# TASK TO COMPLETE
Bring together copies of the lines in the data below that contain the word "choice".

[Saved data entries]
▼

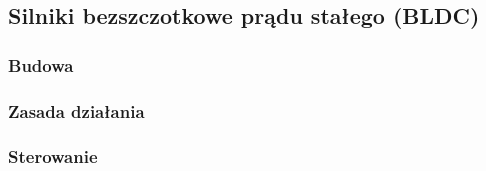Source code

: \subsection{Silniki bezszczotkowe prądu stałego (BLDC)}

\subsubsection{Budowa}

\subsubsection{Zasada działania}

\subsubsection{Sterowanie}

\clearpage


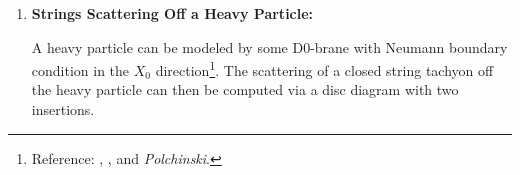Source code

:\documentclass[a4paper,10pt]{article}
\begin{document}
\begin{enumerate}
\begin{enumerate}
\begin{gather}
\begin{aligned}
{{					+ k_1^\nu k_2^\mu
				} 
			},
	\end{aligned}
	\end{gather}
	On the other hand, 
	\begin{gather}
		0 = e_{\mu\nu} k_3^\mu k_3^\nu
		= e_{\mu\nu} (k_1+k_2)^\mu (k_1+k_2)^\nu
		= e_{\mu\nu} \pqty\Big{
				k_{12}^\mu k_{12}^\nu
				+ 2\pqty{
					k_1^\mu k_2^\nu
					+ k_1^\nu k_2^\mu
				} 
			}\\
		A(k_1,k_2,e)
		= - \frac{\alpha'^2}{8}
			e_{\mu\nu} k_{12}^\mu k_{12}^\nu
			\pqty{
				1 - \frac{1}{2}
			}
		= -\frac{\alpha'^2}{16}
			e_{\mu\nu}\, k_{12}^\mu k_{12}^\nu
	\end{gather}
	
	\end{enumerate}
	
	\item \textbf{Strings Scattering Off a Heavy Particle:}
	
	A heavy particle can be modeled by some D0-brane with Neumann boundary condition in the $X_0$ direction\footnote{
		Reference: , , and \textit{Polchinski}. 
	}. The scattering of a closed string tachyon off the heavy particle can then be computed via a disc diagram with two insertions. 
	

\end{enumerate}
\end{document}
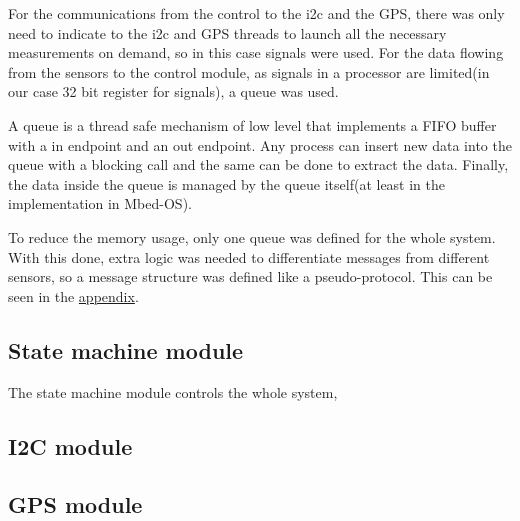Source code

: For the communications from the control to the \acrshort{i2c} and the GPS, there was only need to indicate to the \acrshort{i2c} and GPS threads to launch all the necessary measurements on demand, so in this case signals were used.
For the data flowing from the sensors to the control module, as signals in a processor are limited(in our case 32 bit register for signals), a queue was used.

A queue is a thread safe mechanism of low level that implements a FIFO buffer with a in endpoint and an out endpoint. Any process can insert new data into the queue with a blocking call and the same can be done to extract the data. Finally, the data 
inside the queue is managed by the queue itself(at least in the implementation in Mbed-OS).

To reduce the memory usage, only one queue was defined for the whole system. With this done, extra logic was needed to differentiate messages from different sensors, so a message structure was defined like a pseudo-protocol. This can be seen in the \hyperref[appendix]{appendix}.

\subsection{State machine module}
The state machine module controls the whole system, 
\subsection{I2C module}

\subsection{GPS module}
\clearpage
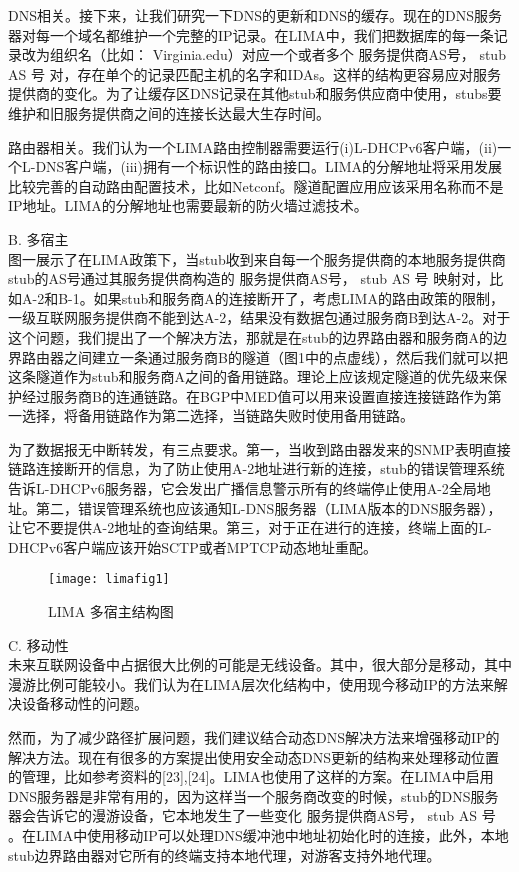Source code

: DNS相关。接下来，让我们研究一下DNS的更新和DNS的缓存。现在的DNS服务器对每一个域名都维护一个完整的IP记录。在LIMA中，我们把数据库的每一条记录改为组织名（比如： Virginia.edu）对应一个或者多个 { 服务提供商AS号， stub AS 号 } 对，存在单个的记录匹配主机的名字和IDAs。这样的结构更容易应对服务提供商的变化。为了让缓存区DNS记录在其他stub和服务供应商中使用，stubs要维护和旧服务提供商之间的连接长达最大生存时间。

路由器相关。我们认为一个LIMA路由控制器需要运行(i)L-DHCPv6客户端，(ii)一个L-DNS客户端，(iii)拥有一个标识性的路由接口。LIMA的分解地址将采用发展比较完善的自动路由配置技术，比如Netconf。隧道配置应用应该采用名称而不是IP地址。LIMA的分解地址也需要最新的防火墙过滤技术。


B.	多宿主 \\
图一展示了在LIMA政策下，当stub收到来自每一个服务提供商的本地服务提供商stub的AS号通过其服务提供商构造的{ 服务提供商AS号， stub AS 号 } 映射对，比如A-2和B-1。如果stub和服务商A的连接断开了，考虑LIMA的路由政策的限制，一级互联网服务提供商不能到达A-2，结果没有数据包通过服务商B到达A-2。对于这个问题，我们提出了一个解决方法，那就是在stub的边界路由器和服务商A的边界路由器之间建立一条通过服务商B的隧道（图1中的点虚线），然后我们就可以把这条隧道作为stub和服务商A之间的备用链路。理论上应该规定隧道的优先级来保护经过服务商B的连通链路。在BGP中MED值可以用来设置直接连接链路作为第一选择，将备用链路作为第二选择，当链路失败时使用备用链路。


为了数据报无中断转发，有三点要求。第一，当收到路由器发来的SNMP表明直接链路连接断开的信息，为了防止使用A-2地址进行新的连接，stub的错误管理系统告诉L-DHCPv6服务器，它会发出广播信息警示所有的终端停止使用A-2全局地址。第二，错误管理系统也应该通知L-DNS服务器（LIMA版本的DNS服务器），让它不要提供A-2地址的查询结果。第三，对于正在进行的连接，终端上面的L-DHCPv6客户端应该开始SCTP或者MPTCP动态地址重配。

\begin{figure}
  \centering
  \texttt{[image: limafig1]}\\
  \caption{LIMA 多宿主结构图}\label{fig:limafig1}
\end{figure}

C.	移动性\\
未来互联网设备中占据很大比例的可能是无线设备。其中，很大部分是移动，其中漫游比例可能较小。我们认为在LIMA层次化结构中，使用现今移动IP的方法来解决设备移动性的问题。


然而，为了减少路径扩展问题，我们建议结合动态DNS解决方法来增强移动IP的解决方法。现在有很多的方案提出使用安全动态DNS更新的结构来处理移动位置的管理，比如参考资料的[23],[24]。LIMA也使用了这样的方案。在LIMA中启用DNS服务器是非常有用的，因为这样当一个服务商改变的时候，stub的DNS服务器会告诉它的漫游设备，它本地发生了一些变化{ 服务提供商AS号， stub AS 号 }。在LIMA中使用移动IP可以处理DNS缓冲池中地址初始化时的连接，此外，本地stub边界路由器对它所有的终端支持本地代理，对游客支持外地代理。


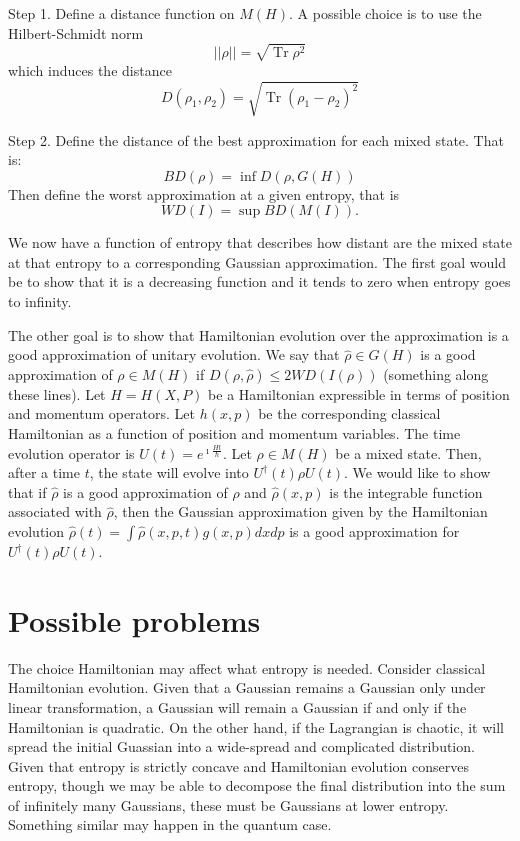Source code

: \documentclass[11pt]{article}
\DeclareMathOperator{\Tr}{Tr}
\begin{document}
Step 1. Define a distance function on $M(H)$. A possible choice is to use the Hilbert-Schmidt norm
\begin{equation}
	||\rho|| = \sqrt{\Tr \rho^2}
\end{equation}
which induces the distance
\begin{equation}
	D(\rho_1, \rho_2) = \sqrt{\Tr (\rho_1 - \rho_2)^2}
\end{equation}

Step 2. Define the distance of the best approximation for each mixed state. That is:
\begin{equation}
	BD(\rho) = \inf D(\rho, G(H))
\end{equation}
Then define the worst approximation at a given entropy, that is
\begin{equation}
	WD(I) = \sup BD(M(I)).
\end{equation}

We now have a function of entropy that describes how distant are the mixed state at that entropy to a corresponding Gaussian approximation. The first goal would be to show that it is a decreasing function and it tends to zero when entropy goes to infinity.

The other goal is to show that Hamiltonian evolution over the approximation is a good approximation of unitary evolution. We say that $\hat{\rho} \in G(H)$ is a good approximation of $\rho \in M(H)$ if $D(\rho, \hat{\rho}) \leq 2 WD(I(\rho))$ (something along these lines). Let $H = H(X,P)$ be a Hamiltonian expressible in terms of position and momentum operators. Let $h(x,p)$ be the corresponding classical Hamiltonian as a function of position and momentum variables. The time evolution operator is $U(t)= e^{\imath \frac{Ht}{\hbar}}$. Let $\rho \in M(H)$ be a mixed state. Then, after a time $t$, the state will evolve into $U^\dagger(t) \rho U(t)$. We would like to show that if $\hat{\rho}$ is a good approximation of $\rho$ and $\hat{\rho}(x,p)$ is the integrable function associated with $\hat{\rho}$, then the Gaussian approximation given by the Hamiltonian evolution $\hat{\rho}(t) = \int \hat{\rho}(x,p,t) g(x,p) dx dp$ is a good approximation for $U^\dagger(t) \rho U(t)$.

\section{Possible problems}

The choice Hamiltonian may affect what entropy is needed. Consider classical Hamiltonian evolution. Given that a Gaussian remains a Gaussian only under linear transformation, a Gaussian will remain a Gaussian if and only if the Hamiltonian is quadratic. On the other hand, if the Lagrangian is chaotic, it will spread the initial Guassian into a wide-spread and complicated distribution. Given that entropy is strictly concave and Hamiltonian evolution conserves entropy, though we may be able to decompose the final distribution into the sum of infinitely many Gaussians, these must be Gaussians at lower entropy. Something similar may happen in the quantum case.
\end{document}
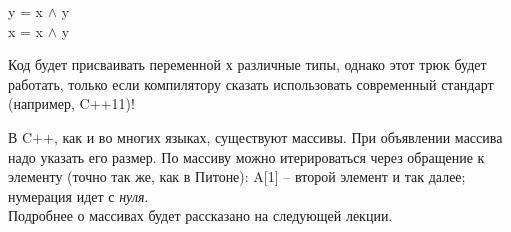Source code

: \begin{lecture}[\lectureSubject]
\begin{lecSection}
\begin{enumerate}
			y = x $\wedge$ y \\
			x = x $\wedge$ y \\
		\end{enumerate}
	\end{lecSection}
	\begin{lecSection}
		Код будет присваивать переменной х различные типы, однако этот трюк будет работать, только если компилятору сказать использовать современный стандарт (например, C++11)!
	\end{lecSection}
	
	\begin{lecSection}
		В C++, как и во многих языках, существуют массивы.
		При объявлении массива надо указать его размер. По массиву можно итерироваться через обращение к элементу (точно так же, как в Питоне): A[1] -- второй элемент и так далее; нумерация идет с \textit{нуля}.\\
		 Подробнее о массивах будет рассказано на следующей лекции.
	\end{lecSection}
\end{lecture}

\renewcommand{\mainFolder}{/home/aleksei/github_projects/latex_works/informatics}
\renewcommand{\myFolder}{\mainFolder/lecture_\arabic{lectureNo}/}

\renewcommand{\lectureSubject}{Адреса и указатели}
%



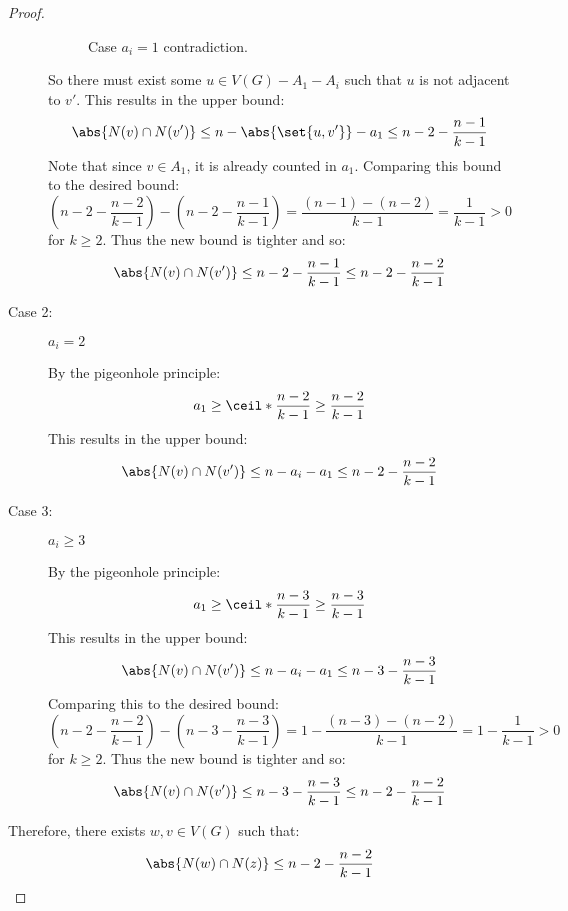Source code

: \begin{proof}
\begin{description}
    \begin{figure}[H]
      \centering
      \caption{Case \(a_i=1\) contradiction.}
      \label{fig:aione}
    \end{figure}

    So there must exist some \(u\in V(G)-A_1-A_i\) such that \(u\) is not adjacent to \(v'\).  This results in the
    upper bound:
    \[\abs{N(v)\cap N(v')}\le n-\abs{\set{u,v'}}-a_1\le n-2-\frac{n-1}{k-1}\]
    Note that since \(v\in A_1\), it is already counted in \(a_1\).  Comparing this bound to the desired bound:
    \[\left(n-2-\frac{n-2}{k-1}\right)-\left(n-2-\frac{n-1}{k-1}\right)=\frac{(n-1)-(n-2)}{k-1}=\frac{1}{k-1}>0\]
    for \(k\ge2\).  Thus the new bound is tighter and so:
    \[\abs{N(v)\cap N(v')}\le n-2-\frac{n-1}{k-1}\le n-2-\frac{n-2}{k-1}\]
    
  \item [Case 2:] \(a_i=2\)

    By the pigeonhole principle:
    \[a_1\ge\ceil*{\frac{n-2}{k-1}}\ge\frac{n-2}{k-1}\]
    This results in the upper bound:
    \[\abs{N(v)\cap N(v')}\le n-a_i-a_1\le n-2-\frac{n-2}{k-1}\]
    
  \item [Case 3:] \(a_i\ge3\)

    By the pigeonhole principle:
    \[a_1\ge\ceil*{\frac{n-3}{k-1}}\ge\frac{n-3}{k-1}\]
    This results in the upper bound:
    \[\abs{N(v)\cap N(v')}\le n-a_i-a_1\le n-3-\frac{n-3}{k-1}\]
    Comparing this to the desired bound:
    \[\left(n-2-\frac{n-2}{k-1}\right)-\left(n-3-\frac{n-3}{k-1}\right)=1-\frac{(n-3)-(n-2)}{k-1}=1-\frac{1}{k-1}>0\]
    for \(k\ge2\).  Thus the new bound is tighter and so:
    \[\abs{N(v)\cap N(v')}\le n-3-\frac{n-3}{k-1}\le n-2-\frac{n-2}{k-1}\]
  \end{description}

  Therefore, there exists \(w,v\in V(G)\) such that:
  \[\abs{N(w)\cap N(z)}\le n-2-\frac{n-2}{k-1}\]
\end{proof}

▲

# SOLUTION TO THE PROBLEM
Step 1. Define a distance function on $M(H)$. A possible choice is to use the Hilbert-Schmidt norm
The choice Hamiltonian may affect what entropy is needed. Consider classical Hamiltonian evolution. Given that a Gaussian remains a Gaussian only under linear transformation, a Gaussian will remain a Gaussian if and only if the Hamiltonian is quadratic. On the other hand, if the Lagrangian is chaotic, it will spread the initial Guassian into a wide-spread and complicated distribution. Given that entropy is strictly concave and Hamiltonian evolution conserves entropy, though we may be able to decompose the final distribution into the sum of infinitely many Gaussians, these must be Gaussians at lower entropy. Something similar may happen in the quantum case.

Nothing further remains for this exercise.